Yeah, my first response to the idea that the board is going downhill was, "Go read the debates on Iraq between Collounsbury and december. Granted, december was always “polite” in that he didn’t cuss, but he’d flat-out call people terrorist sympathizers and worse for thinking that the aftermath of an invasion of Iraq might not be a bed of roses.
I’ve always avoided the Pit, but I admit to browsing the Election forum - which can be brutal. Part of my perception could stem from the time spent there.
I also admit I could have confirmation bias, as Roderick mentions.
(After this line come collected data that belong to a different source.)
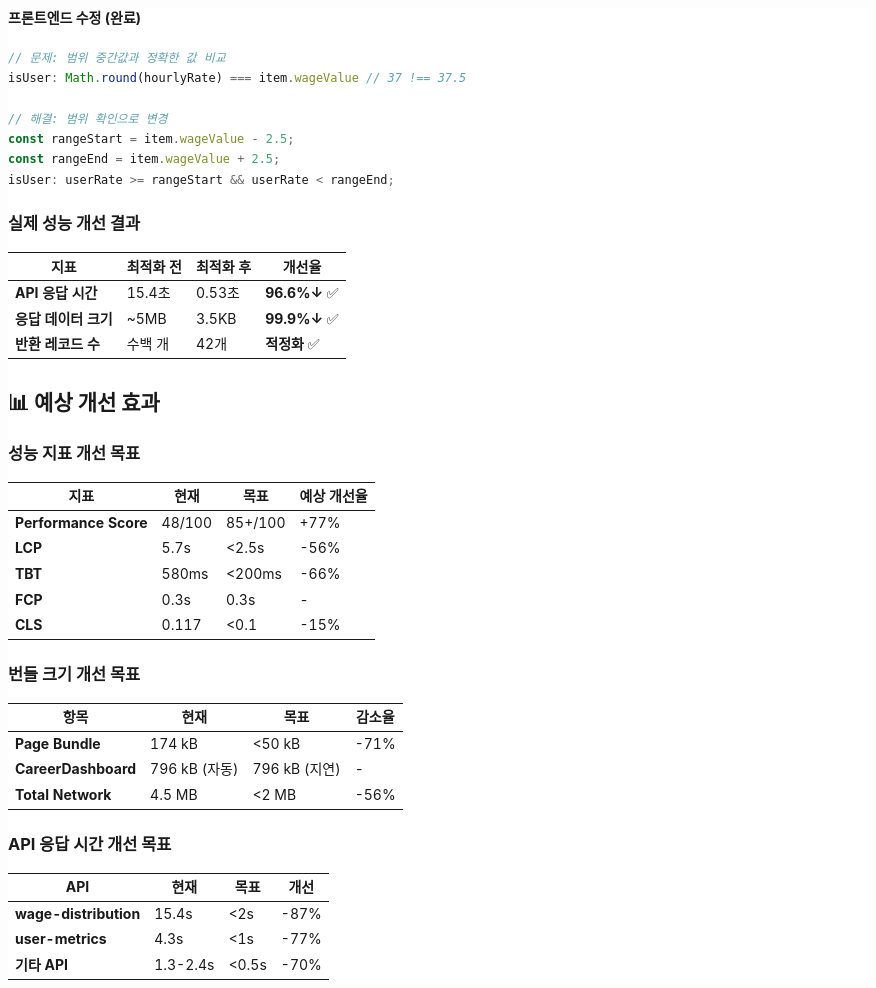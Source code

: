 #### 프론트엔드 수정 (완료)
```typescript
// 문제: 범위 중간값과 정확한 값 비교
isUser: Math.round(hourlyRate) === item.wageValue // 37 !== 37.5

// 해결: 범위 확인으로 변경
const rangeStart = item.wageValue - 2.5;
const rangeEnd = item.wageValue + 2.5;
isUser: userRate >= rangeStart && userRate < rangeEnd;
```

### 실제 성능 개선 결과

| 지표 | 최적화 전 | 최적화 후 | 개선율 |
|-----|----------|----------|--------|
| **API 응답 시간** | 15.4초 | 0.53초 | **96.6%↓** ✅ |
| **응답 데이터 크기** | ~5MB | 3.5KB | **99.9%↓** ✅ |
| **반환 레코드 수** | 수백 개 | 42개 | **적정화** ✅ |

## 📊 예상 개선 효과

### 성능 지표 개선 목표
| 지표 | 현재 | 목표 | 예상 개선율 |
|-----|------|------|-----------|
| **Performance Score** | 48/100 | 85+/100 | +77% |
| **LCP** | 5.7s | <2.5s | -56% |
| **TBT** | 580ms | <200ms | -66% |
| **FCP** | 0.3s | 0.3s | - |
| **CLS** | 0.117 | <0.1 | -15% |

### 번들 크기 개선 목표
| 항목 | 현재 | 목표 | 감소율 |
|------|------|------|--------|
| **Page Bundle** | 174 kB | <50 kB | -71% |
| **CareerDashboard** | 796 kB (자동) | 796 kB (지연) | - |
| **Total Network** | 4.5 MB | <2 MB | -56% |

### API 응답 시간 개선 목표
| API | 현재 | 목표 | 개선 |
|-----|------|------|------|
| **wage-distribution** | 15.4s | <2s | -87% |
| **user-metrics** | 4.3s | <1s | -77% |
| **기타 API** | 1.3-2.4s | <0.5s | -70% |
I find this quote amusing.
I’ll address my understanding of this phenomenon, with the caveat that I’m a single human, and I don’t believe any single human understands everything about the markets. That said, I think the increasing volatility can be explained by three factors:
Increasing computerization and resultant correlation - this speaks to the structural issue of the marketplace itself. In 2005, computerized trading (HFT, Algo are common terms) comprised ~20% of the volume in US Stocks. Current estimates put the number at ~80% of volume. The marketplace has changed from human-to-human interaction to computer-to-computer (flash crash?).
One of the consequences is the market is increasingly correlated (meaning everything moves either the same way or exactly opposite). In effect, EVERYTHING is now the ‘same trade’ - in market jargon it is either a ‘risk on’ day or a ‘risk off’ day. It makes it difficult to hedge.
Range of economic outcomes is very high - Remember back to ‘normal’ times. People might feel the economy might grow 3% a year, give or take 0.5%. Interest rates, as set by the Fed, might be 2.5% to 4%. Most of the economic debate were about changes ‘at the margin’. The overall trajectory of the economy was never in real doubt, and the markets, for the most, reflected that stability.
Fast forward to today. There is no question we are in the most serious financial and economic crisis since the 1930s. Given our situation, we really have one of two outcomes - a prolonged deflationary depression (ala the US in the 1930s) or a massive inflationary blowout (somewhere between Weimar Germany in the 1920s and the US in the 1970s). Given that investment decisions for those two outcomes are diametrically opposed, as the markets go from pricing in one probability to the other, the market swings are very large.
We are in the hands of the government - Globally, there is an amazing amount of government intervention in markets. When governments intervene in a market, they obscure real price discovery and can, in effect, ‘break’ markets. Markets stop trying to focus on the underlying fundamentals (which company has the best business? Is this stock cheap? etc) and instead focus on trying to game the future actions of government.
And, relating to #2 above, the decision about whether we face a deflationary episode or a highly inflationary episode is completely a policy decision. Neither outcome in pleasant, but Bernanke has the power to decide. So, how do you handicap what a single man will do? Difficult, creates uncertainty, and therefore volatility.
Didn’t mean to derail my own thread so completely, but that was a question I struggle with on a daily basis.
Good analysis. The terrible truth is that the managers of the big financial hoses have everything to gain and NOTHING to lose from the market instability-they know that the taxpayers will bail them ot when they screw up, and that there will be NO pnishment when their hoses of cards collapses. So what do they care? It is nothing to them that the middle calss gets shafted-they still get their 7 figure bonuses.